The problem:
Pull every "magic" line out of the data below.

[Collected data]
--------

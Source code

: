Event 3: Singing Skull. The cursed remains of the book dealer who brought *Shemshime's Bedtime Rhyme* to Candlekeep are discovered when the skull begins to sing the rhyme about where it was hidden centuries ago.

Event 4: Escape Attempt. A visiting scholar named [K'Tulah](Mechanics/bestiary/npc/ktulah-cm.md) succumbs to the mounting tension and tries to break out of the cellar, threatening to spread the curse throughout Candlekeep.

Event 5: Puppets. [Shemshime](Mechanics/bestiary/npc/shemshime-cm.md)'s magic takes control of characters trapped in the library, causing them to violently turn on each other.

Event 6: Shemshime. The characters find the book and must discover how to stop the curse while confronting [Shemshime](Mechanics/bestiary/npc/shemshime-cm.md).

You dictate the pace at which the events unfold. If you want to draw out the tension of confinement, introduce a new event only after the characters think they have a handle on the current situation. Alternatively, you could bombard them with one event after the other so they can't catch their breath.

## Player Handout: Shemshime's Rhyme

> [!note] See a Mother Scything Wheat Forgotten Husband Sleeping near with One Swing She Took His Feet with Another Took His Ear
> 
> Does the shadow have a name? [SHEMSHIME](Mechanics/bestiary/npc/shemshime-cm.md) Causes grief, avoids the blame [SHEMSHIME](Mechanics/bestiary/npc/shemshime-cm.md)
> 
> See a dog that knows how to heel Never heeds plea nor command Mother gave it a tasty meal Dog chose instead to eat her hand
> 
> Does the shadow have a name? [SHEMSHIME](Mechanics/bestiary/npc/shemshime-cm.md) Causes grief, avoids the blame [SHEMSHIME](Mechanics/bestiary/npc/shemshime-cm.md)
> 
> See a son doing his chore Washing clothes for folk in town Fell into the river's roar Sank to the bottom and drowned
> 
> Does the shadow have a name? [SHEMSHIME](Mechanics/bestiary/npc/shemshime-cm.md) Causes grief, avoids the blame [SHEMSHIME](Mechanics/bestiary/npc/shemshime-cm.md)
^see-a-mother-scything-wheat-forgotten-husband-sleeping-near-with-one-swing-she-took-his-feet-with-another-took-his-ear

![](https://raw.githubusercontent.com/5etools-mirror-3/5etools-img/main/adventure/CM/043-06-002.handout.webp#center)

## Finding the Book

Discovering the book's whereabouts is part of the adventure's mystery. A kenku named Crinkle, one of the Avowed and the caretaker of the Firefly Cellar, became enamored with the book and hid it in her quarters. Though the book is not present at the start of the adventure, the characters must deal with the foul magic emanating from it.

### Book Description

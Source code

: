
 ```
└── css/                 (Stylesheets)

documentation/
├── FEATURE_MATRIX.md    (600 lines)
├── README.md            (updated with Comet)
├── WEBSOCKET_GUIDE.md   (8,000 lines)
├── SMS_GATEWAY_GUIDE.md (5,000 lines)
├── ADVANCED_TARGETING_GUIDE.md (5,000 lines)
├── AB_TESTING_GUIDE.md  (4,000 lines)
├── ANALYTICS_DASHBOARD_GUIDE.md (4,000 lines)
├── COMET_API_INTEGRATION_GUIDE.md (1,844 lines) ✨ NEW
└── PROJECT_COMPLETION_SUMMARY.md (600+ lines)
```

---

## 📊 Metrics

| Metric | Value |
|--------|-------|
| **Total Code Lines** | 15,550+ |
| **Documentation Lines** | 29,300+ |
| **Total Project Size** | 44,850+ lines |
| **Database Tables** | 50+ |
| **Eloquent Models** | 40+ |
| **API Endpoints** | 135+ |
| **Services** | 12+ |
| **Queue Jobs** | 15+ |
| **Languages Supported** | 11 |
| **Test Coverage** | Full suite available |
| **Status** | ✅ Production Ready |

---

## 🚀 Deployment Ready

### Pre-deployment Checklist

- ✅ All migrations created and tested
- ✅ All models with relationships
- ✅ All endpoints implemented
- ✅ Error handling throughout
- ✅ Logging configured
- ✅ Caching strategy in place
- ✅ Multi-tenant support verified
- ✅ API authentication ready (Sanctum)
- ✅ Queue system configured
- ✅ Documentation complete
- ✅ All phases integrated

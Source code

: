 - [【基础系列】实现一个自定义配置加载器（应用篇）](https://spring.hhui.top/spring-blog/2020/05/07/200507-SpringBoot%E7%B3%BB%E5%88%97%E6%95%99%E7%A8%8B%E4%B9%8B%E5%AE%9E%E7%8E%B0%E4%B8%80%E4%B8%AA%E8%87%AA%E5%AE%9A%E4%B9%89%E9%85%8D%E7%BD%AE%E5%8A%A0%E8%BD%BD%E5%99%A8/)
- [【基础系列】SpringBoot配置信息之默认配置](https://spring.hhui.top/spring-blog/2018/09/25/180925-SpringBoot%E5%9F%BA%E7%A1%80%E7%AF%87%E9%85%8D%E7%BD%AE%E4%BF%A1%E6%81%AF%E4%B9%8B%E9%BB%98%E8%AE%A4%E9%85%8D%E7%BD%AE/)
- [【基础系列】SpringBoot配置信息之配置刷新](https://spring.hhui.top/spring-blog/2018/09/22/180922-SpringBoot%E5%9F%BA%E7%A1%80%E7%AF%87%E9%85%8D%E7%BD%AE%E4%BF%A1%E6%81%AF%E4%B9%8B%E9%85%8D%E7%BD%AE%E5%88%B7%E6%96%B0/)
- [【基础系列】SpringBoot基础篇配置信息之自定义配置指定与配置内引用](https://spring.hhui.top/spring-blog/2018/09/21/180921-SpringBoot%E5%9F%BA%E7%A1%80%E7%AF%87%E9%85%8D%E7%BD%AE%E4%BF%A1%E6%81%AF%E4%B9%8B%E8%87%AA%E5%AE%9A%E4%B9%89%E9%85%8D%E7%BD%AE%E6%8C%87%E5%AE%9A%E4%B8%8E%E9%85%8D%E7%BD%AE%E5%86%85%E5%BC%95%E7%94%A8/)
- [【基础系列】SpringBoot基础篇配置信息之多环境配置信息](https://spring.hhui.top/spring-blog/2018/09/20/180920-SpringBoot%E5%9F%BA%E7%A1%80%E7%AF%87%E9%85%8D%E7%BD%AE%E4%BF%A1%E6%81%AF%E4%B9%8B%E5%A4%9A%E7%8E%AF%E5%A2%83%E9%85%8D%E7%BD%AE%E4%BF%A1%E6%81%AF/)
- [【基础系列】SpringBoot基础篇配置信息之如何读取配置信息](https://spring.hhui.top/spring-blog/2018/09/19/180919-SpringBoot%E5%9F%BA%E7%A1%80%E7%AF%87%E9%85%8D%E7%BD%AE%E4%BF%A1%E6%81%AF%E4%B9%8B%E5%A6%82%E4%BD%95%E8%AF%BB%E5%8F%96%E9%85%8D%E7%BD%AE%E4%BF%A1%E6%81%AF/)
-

--------

Result of the exercise:
Event 5: Puppets. [Shemshime](Mechanics/bestiary/npc/shemshime-cm.md)'s magic takes control of characters trapped in the library, causing them to violently turn on each other.
Discovering the book's whereabouts is part of the adventure's mystery. A kenku named Crinkle, one of the Avowed and the caretaker of the Firefly Cellar, became enamored with the book and hid it in her quarters. Though the book is not present at the start of the adventure, the characters must deal with the foul magic emanating from it.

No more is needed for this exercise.